┏━━

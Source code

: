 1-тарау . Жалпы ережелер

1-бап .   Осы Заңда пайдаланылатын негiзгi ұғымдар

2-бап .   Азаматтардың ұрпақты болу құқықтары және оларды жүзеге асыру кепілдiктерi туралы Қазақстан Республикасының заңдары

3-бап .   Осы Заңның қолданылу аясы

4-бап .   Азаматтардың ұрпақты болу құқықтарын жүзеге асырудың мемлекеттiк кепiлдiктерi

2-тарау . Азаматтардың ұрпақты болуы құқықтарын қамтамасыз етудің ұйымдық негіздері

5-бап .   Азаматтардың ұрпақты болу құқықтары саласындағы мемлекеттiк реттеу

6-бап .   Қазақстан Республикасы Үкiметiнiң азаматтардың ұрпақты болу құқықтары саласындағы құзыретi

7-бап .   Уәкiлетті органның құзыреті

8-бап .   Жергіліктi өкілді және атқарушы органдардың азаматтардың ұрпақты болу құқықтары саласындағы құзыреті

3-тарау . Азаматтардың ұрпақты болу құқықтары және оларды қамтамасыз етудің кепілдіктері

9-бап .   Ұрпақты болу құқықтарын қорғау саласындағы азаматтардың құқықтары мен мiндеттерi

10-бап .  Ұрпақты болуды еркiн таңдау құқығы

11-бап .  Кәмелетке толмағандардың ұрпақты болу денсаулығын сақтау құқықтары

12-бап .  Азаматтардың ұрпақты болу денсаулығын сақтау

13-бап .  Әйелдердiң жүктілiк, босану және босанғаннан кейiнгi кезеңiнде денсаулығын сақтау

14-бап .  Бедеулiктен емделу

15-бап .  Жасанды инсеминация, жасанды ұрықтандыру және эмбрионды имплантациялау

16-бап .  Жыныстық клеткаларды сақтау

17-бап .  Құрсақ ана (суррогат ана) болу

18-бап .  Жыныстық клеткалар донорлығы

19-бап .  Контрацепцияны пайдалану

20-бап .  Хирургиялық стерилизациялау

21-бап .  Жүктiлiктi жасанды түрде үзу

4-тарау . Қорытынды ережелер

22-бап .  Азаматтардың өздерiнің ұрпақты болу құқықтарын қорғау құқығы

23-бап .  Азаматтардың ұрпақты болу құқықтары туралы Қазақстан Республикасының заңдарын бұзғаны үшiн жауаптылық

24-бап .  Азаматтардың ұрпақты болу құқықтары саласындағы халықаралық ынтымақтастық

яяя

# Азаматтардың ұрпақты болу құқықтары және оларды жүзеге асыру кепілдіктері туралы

┗━━

# [WORK REQUEST]
Produce a word-for-word copy of everything above from the line holding "8-бап .   Жергіліктi" down to the line holding "19-бап .  Контрацепцияны пайдалану", with both of those lines kept.

# [WRITTEN RESPONSE]
8-бап .   Жергіліктi өкілді және атқарушы органдардың азаматтардың ұрпақты болу құқықтары саласындағы құзыреті

3-тарау . Азаматтардың ұрпақты болу құқықтары және оларды қамтамасыз етудің кепілдіктері

9-бап .   Ұрпақты болу құқықтарын қорғау саласындағы азаматтардың құқықтары мен мiндеттерi

10-бап .  Ұрпақты болуды еркiн таңдау құқығы

11-бап .  Кәмелетке толмағандардың ұрпақты болу денсаулығын сақтау құқықтары

12-бап .  Азаматтардың ұрпақты болу денсаулығын сақтау

13-бап .  Әйелдердiң жүктілiк, босану және босанғаннан кейiнгi кезеңiнде денсаулығын сақтау

14-бап .  Бедеулiктен емделу

15-бап .  Жасанды инсеминация, жасанды ұрықтандыру және эмбрионды имплантациялау

16-бап .  Жыныстық клеткаларды сақтау

17-бап .  Құрсақ ана (суррогат ана) болу

18-бап .  Жыныстық клеткалар донорлығы

19-бап .  Контрацепцияны пайдалану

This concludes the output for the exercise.